Do you know what we are?
He couldn’t speak. He could barely move. He shook his head slowly, the best he could manage.
We are whatever we wish to be. We are the living and the dead. We are flesh and blood and wind and water. We are shape-shifters. This is our land, and humans do not belong here. You trespass and must leave. Go back down off the mountain and do not return.
Bek nodded quickly in agreement. He would take any chance they offered to get away. He could hear their heavy, raw breathing and smell their animal bodies. He could feel the weight of their shadows falling over him, layer upon layer. He understood in that instant what it felt like to be hunted and cornered. He understood what it felt like to be prey.
The voice whispered to him in a low, threatening hiss, and he was aware of a change in tone.
When your sister comes for you, go with her. When she asks for the truth, tell it to her. When she seeks a way to understand, help her find it. Do not run away again. Trust in yourself.
His sister was coming? How close was she? He panicked, tried to rise, and found he could not. His strength failed him completely. He sat dazed and helpless on the ground, the shape-shifters all around him, a wall of animal stink and fetid breath, dark shadows and glittering eyes. Where was Truls Rohk? Where was anyone who could help him? He hated his fear, his desperation, but he could not dispel it. All he wanted was to be out of there, to be someplace else, to have a chance to stay alive, even for just another day.

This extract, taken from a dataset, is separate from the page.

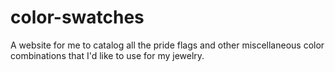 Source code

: # color-swatches

A website for me to catalog all the pride flags and other miscellaneous color combinations that I'd like to use for my jewelry.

He gasped in shock as the cold struck him anew, and he squeezed his eyes shut against its bite. He could hear the rustle of the shape-shifters, the movement of their bodies, but he could not bring himself to look at them. It took all of his concentration just to breathe, to keep himself from screaming, to stay in control. He felt his resolve crumble around the edges. Then he felt something else. Inside, deep down where the core of him burned with raw emotion, he felt the magic come alive. It sparked and flared, coming to his defense, rising up within him. He could feel it building, layers of it bubbling up like lava out of a volcano’s mouth, ready to explode. He tightened his resolve anew, desperate to keep it in check. He could not afford to let it surface. He did not want to test himself against the shape-shifters. He knew it would be a mistake.
Then the cold that surrounded him faded all at once and the animal smell was gone. Fresh air, warmer and gentler now, filled his nostrils; the heavy, raw presence of the shape-shifters had disappeared.
When he opened his eyes again, he was alone.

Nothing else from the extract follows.